Source data:
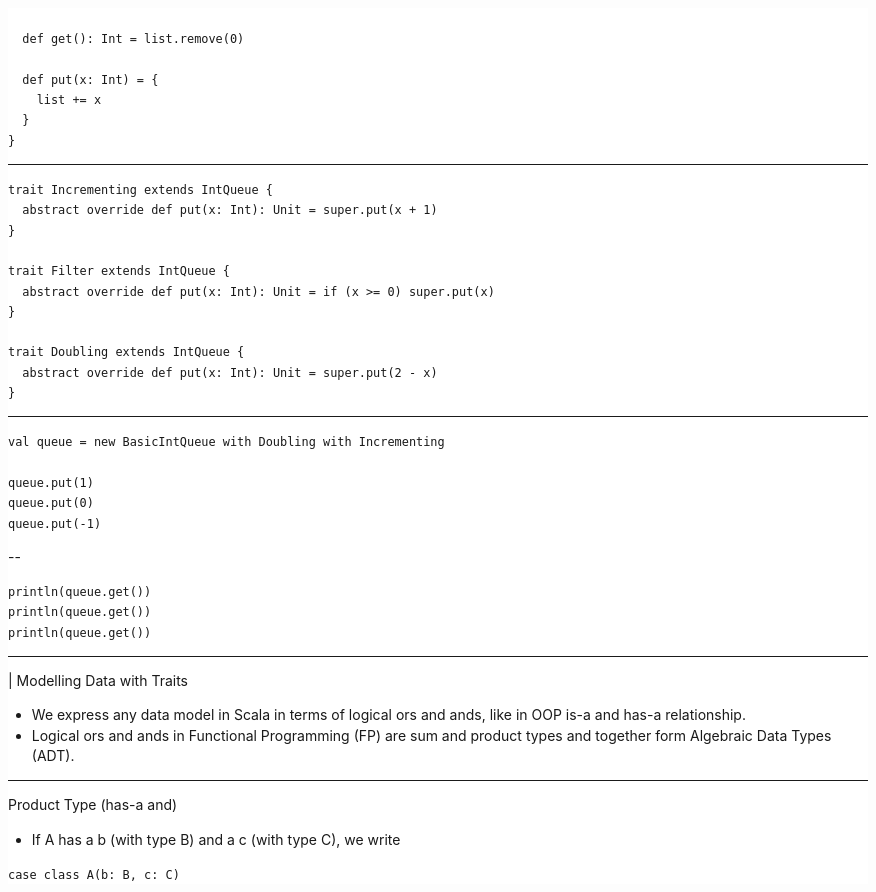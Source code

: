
 ```

  def get(): Int = list.remove(0)

  def put(x: Int) = {
    list += x
  }
}
```
---
```
trait Incrementing extends IntQueue {
  abstract override def put(x: Int): Unit = super.put(x + 1)
}

trait Filter extends IntQueue {
  abstract override def put(x: Int): Unit = if (x >= 0) super.put(x)
}

trait Doubling extends IntQueue {
  abstract override def put(x: Int): Unit = super.put(2 - x)
}
```
---
```
val queue = new BasicIntQueue with Doubling with Incrementing

queue.put(1)
queue.put(0)
queue.put(-1)
```
--

```
println(queue.get())
println(queue.get())
println(queue.get())
```
---
| Modelling Data with Traits

- We express any data model in Scala in terms of logical ors and ands,
like in OOP is-a and has-a relationship.
- Logical ors and ands in Functional Programming (FP) are sum and product types
and together form Algebraic Data Types (ADT).
---
Product Type (has-a and)

- If A has a b (with type B) and a c (with type C), we write

```
case class A(b: B, c: C)
```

Work item:
From the records, copy every line that has the string "extends" in it.

Task result:
trait Incrementing extends IntQueue {
trait Filter extends IntQueue {
trait Doubling extends IntQueue {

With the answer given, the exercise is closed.